Mac. 12, 43-46 / Apoc. 21, 1-7 / Jn 6, 37-40
« Là où l’être apparaît, apparaît aussi le problème de la mort. » C’est pourquoi les hommes préfèrent souvent le monde des apparences, le monde virtuel, à la réalité. En tant que chrétiens, nous n’échappons pas à cette tentation. Selon Benoît XVI, la crise de l’Église vient de là : faits pour la joie, nous ne trouvons ni dans le monde ni dans notre condition humaine de quoi vraiment nous réjouir. Alors, nous nous réfugions dans une joie superficielle qui masque un vide intérieur. Nous devenons des marionnettes dans une mascarade tragique. Même la liturgie n’échappe pas à cette dérive.
La sainte Messe n’est pas une fête humaine dont la réussite dépendrait de la « créativité » de ses organisateurs. Elle est la célébration de la mort et de la résurrection du Christ. Elle est fête, oui, mais une fête qui a coûté la mort du Fils de Dieu. La joie qu’elle promet suppose d’entrer d’abord dans ce mystère de mort. Voilà ce qui nous est demandé pour entrer vraiment dans la célébration de la Messe.

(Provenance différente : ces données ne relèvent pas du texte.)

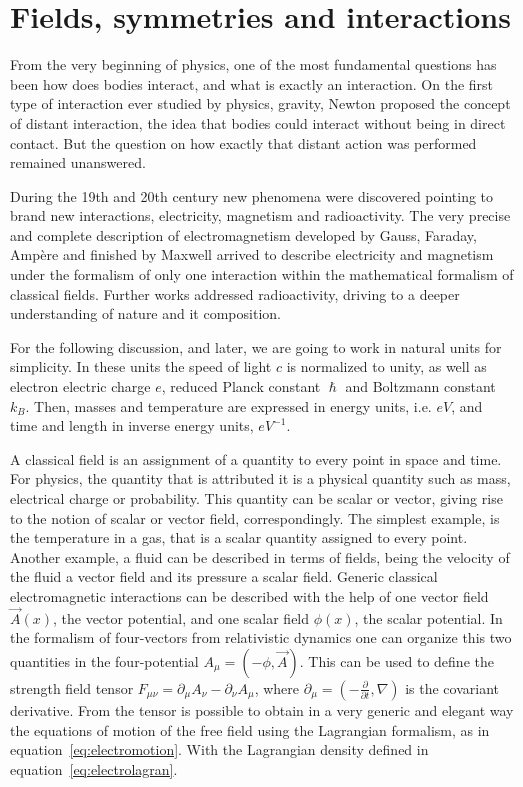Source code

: \section{Fields, symmetries and interactions}
\label{sec:symm}

From the very beginning of physics, one of the most fundamental questions has been how does bodies interact, and what is exactly an interaction. On the first type of interaction ever studied by physics, gravity, Newton proposed the concept of distant interaction, the idea that bodies could interact without being in direct contact. But the question on how exactly that distant action was performed remained unanswered. 

During the 19th and 20th century new phenomena were discovered pointing to brand new interactions, electricity, magnetism and radioactivity. The very precise and complete description of electromagnetism developed by Gauss, Faraday, Amp\`{e}re and finished by Maxwell arrived to describe electricity and magnetism under the formalism of only one interaction within the mathematical formalism of classical fields. Further works addressed radioactivity, driving to a deeper understanding of nature and it composition.

For the following discussion, and later, we are going to work in natural units for simplicity. In these units the speed of light $c$ is normalized to unity, as well as electron electric charge $e$, reduced Planck constant $\hslash$ and Boltzmann constant $k_{B}$. Then, masses and temperature are expressed in energy units, i.e. $eV$, and time and length in inverse energy units, $eV^{-1}$.

A classical field is an assignment of a quantity to every point in space and time. For physics, the quantity that is attributed it is a physical quantity such as mass, electrical charge or probability. This quantity can be scalar or vector, giving rise to the notion of scalar or vector field, correspondingly. The simplest example, is the temperature in a gas, that is a scalar quantity assigned to every point. Another example, a fluid can be described in terms of fields, being the velocity of the fluid a vector field and its pressure a scalar field. Generic classical electromagnetic interactions can be described with the help of one vector field $\vec{A}(x)$, the vector potential, and one scalar field $\phi(x)$, the scalar potential. In the formalism of four-vectors from relativistic dynamics one can organize this two quantities in the four-potential $A_{\mu}=(-\phi,\vec{A})$. This can be used to define the strength field tensor $F_{\mu\nu}=\partial_{\mu}A_{\nu}-\partial_{\nu}A_{\mu}$, where $\partial_{\mu}=\left( -\frac{\partial}{\partial t},\nabla\right)$ is the covariant derivative. From the tensor is possible to obtain in a very generic and elegant way the equations of motion of the free field using the Lagrangian formalism, as in equation~\ref{eq:electromotion}. With the Lagrangian density defined in equation~\ref{eq:electrolagran}.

Le monde a un besoin urgent d’hommes entièrement voués au mystère de l’Eucharistie. Voilà la place des moines. Les moines ne sont pas des gens qui cherchent une vie tranquille et équilibrée, à l’abri des remous de ce monde. Ils sont des hommes qui acceptent d’entrer dans le mystère de la mort du Christ pour entrer dans le mystère de sa Vie et pouvoir la communiquer.
Cela demande une foi forte, semblable à celle de Juda Macchabée, le premier dont la Bible rapporte qu’il offrit un sacrifice pour les morts. Il a cru que la prière pouvait rejoindre les défunts et hâter leur purification. C’est ce même courage de la foi qui nous est demandé : celui d’offrir notre vie, silencieusement, pour que d’autres aient part à la Vie. « À tout instant j’expose ma vie », chantons-nous dans le psaume 118. Cette parole s’applique d’abord à Notre Seigneur. Il veut la faire vivre en ceux qui sont prêts à Lui céder la place, comme Lui-même l’a cédée au Père : « Je suis descendu du ciel pour faire non pas ma volonté, mais la volonté de Celui qui m’a envoyé. »
Voici le véritable combat : « Père, non pas ce que je veux, mais ce que tu veux. » C’est cette mort à nous-mêmes qui nous permet d’entrer pleinement dans le mystère de l’Eucharistie, dans le mystère de la vraie Vie.
Certes, la Messe a toujours une valeur infinie de rédemption. Mais ce trésor doit être acheminé vers les hommes de notre temps, vers les fidèles défunts qui ne peuvent plus y puiser sans notre concours. Là est notre place, là est notre rôle.
Le combat spirituel ne fait pas de nous des gens ambitieux. Son seul but est de nous rendre semblables à cet âne aveugle dont parle Camus, qui « patiemment, pendant des années, tourne autour de la noria, endurant les coups, la nature féroce, le soleil, les mouches, endurant encore — et de cette lente avancée en rond, apparemment stérile, monotone, douloureuse, les eaux jaillissent inlassablement… »
« Et Dieu essuiera toute larme de leurs yeux : la mort ne sera plus ;il n’y aura plus ni deuil, ni cri, ni souffrance : ce qui était en premier s’en est allé. » (Apoc. 21, 4) Amen.